After we had her dx, no one could tell me what to do with her. The school system here does nothing for dyslexia, she was still so young and struggling. We finally found a private language therapist who was amazing and wanted to work with DD1 so bad because she was so young. Often by the time she gets her students, they are much older and have been struggling for so long, it is hard to help then. DD1 is now 7.5 years old, we are no longer hsing, she is in 2nd grade at a tiny, crunchy, private school. She works with her therapist daily there, she can read now! It is slow and she is still barely at a 1st grade level, she will continue to work with her therapist for several more years. She doesn't understand coding, every single little thing has to be taught to her, then she will have to learn coping skills to get her through the rest of her life. I am so happy that I listened to that voice in my mind that said something was seriously off with DD1 and leaning. EVERYONE told me that I was crazy, she was too young, "give her more time". I was seen as the pushy mom who wanted unrealistic things out of my child, I can't even begin to tell you how many evals and therapists I had to go to to get her help, all the phone calls where they basically laughed at me and hung up. What no one ever understand is that I am the farthest thing from pushy, I am so laidback, but I knew is that my child had a problem and I was going to get her help, no amount of time was going to fix her problem.

I certainly would follow up at age 5 if you still have these questions in your mind.

Our DS1 was tested at age 3 by an early intervention team that consisted of a social worker (she asked about family routines, dynamics, and behavior patterns), an occupational therapist, and a speech-language therapist.

His only other evaluation has been under a COVD developmental optometrist and it has included ocular-motor and visual processing tests. After he completes the full course of vision therapy, if he is still having so much trouble with memory and reading sight words, I may go looking for further testing. Probably with a neuropsychologist.

Our DS2 appeared to have a possible fine motor delay and was tested at age 3 by an occupational therapist. Our ped was recommending the normal course of testing through the school district, but I really didn't want to use them. I found a private agency and did it independently. Our medical insurance paid for it. This had nothing to do with reading or "learning" though.

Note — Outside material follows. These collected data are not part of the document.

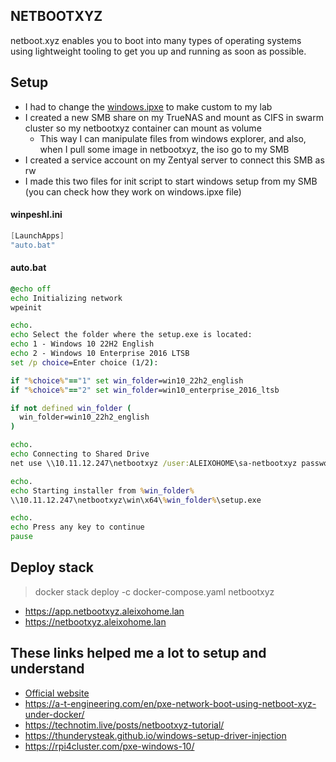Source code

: ## NETBOOTXYZ
netboot.xyz enables you to boot into many types of operating systems using lightweight tooling to get you up and running as soon as possible.

## Setup
- I had to change the [windows.ipxe](windows.ipxe) to make custom to my lab
- I created a new SMB share on my TrueNAS and mount as CIFS in swarm cluster so my netbootxyz container can mount as volume
  - This way I can manipulate files from windows explorer, and also, when I pull some image in netbootxyz, the iso go to my SMB
- I created a service account on my Zentyal server to connect this SMB as rw
- I made this two files for init script to start windows setup from my SMB (you can check how they work on windows.ipxe file)
#### winpeshl.ini
```powershell
[LaunchApps]
"auto.bat"
```
#### auto.bat
```cmd
@echo off
echo Initializing network
wpeinit

echo.
echo Select the folder where the setup.exe is located:
echo 1 - Windows 10 22H2 English
echo 2 - Windows 10 Enterprise 2016 LTSB
set /p choice=Enter choice (1/2): 

if "%choice%"=="1" set win_folder=win10_22h2_english
if "%choice%"=="2" set win_folder=win10_enterprise_2016_ltsb

if not defined win_folder (
  win_folder=win10_22h2_english
)

echo.
echo Connecting to Shared Drive
net use \\10.11.12.247\netbootxyz /user:ALEIXOHOME\sa-netbootxyz password

echo.
echo Starting installer from %win_folder%
\\10.11.12.247\netbootxyz\win\x64\%win_folder%\setup.exe

echo.
echo Press any key to continue
pause

```
## Deploy stack
> docker stack deploy -c docker-compose.yaml netbootxyz
- https://app.netbootxyz.aleixohome.lan
- https://netbootxyz.aleixohome.lan

## These links helped me a lot to setup and understand 
- [Official website](https://netboot.xyz/)
- https://a-t-engineering.com/en/pxe-network-boot-using-netboot-xyz-under-docker/
- https://technotim.live/posts/netbootxyz-tutorial/
- https://thunderysteak.github.io/windows-setup-driver-injection
- https://rpi4cluster.com/pxe-windows-10/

If you are only worried about reading, I would start with a COVD developmental optometrist to rule out any vision/eye control/eye teaming/visual processing issues first.

http://www.childrensvision.com/

short term it might not seem to, but long term, it does.

Fine motor deficits (as opposed to delays) can interfere with person's ability to keyboard as well as write, making written communication far more challenging. My DDs fine motor skill are such that she has a VERY hard time writing neatly enough while doing math to keep track of what is going on in the problem. (She's in pre-algebra now).

Fine motor delays are a red flag for a variety of sn's.

I'm really glad you found what works for her! And at such a young age!

One last thing -- if you have concerns about your child and are wondering where to start, the Special Needs Board here at mothering is a GREAT resource. There are moms there whose kids are dealing with a variety of challenges, and posts with titles like "should I be worried?" or "where do I start?" are always welcome.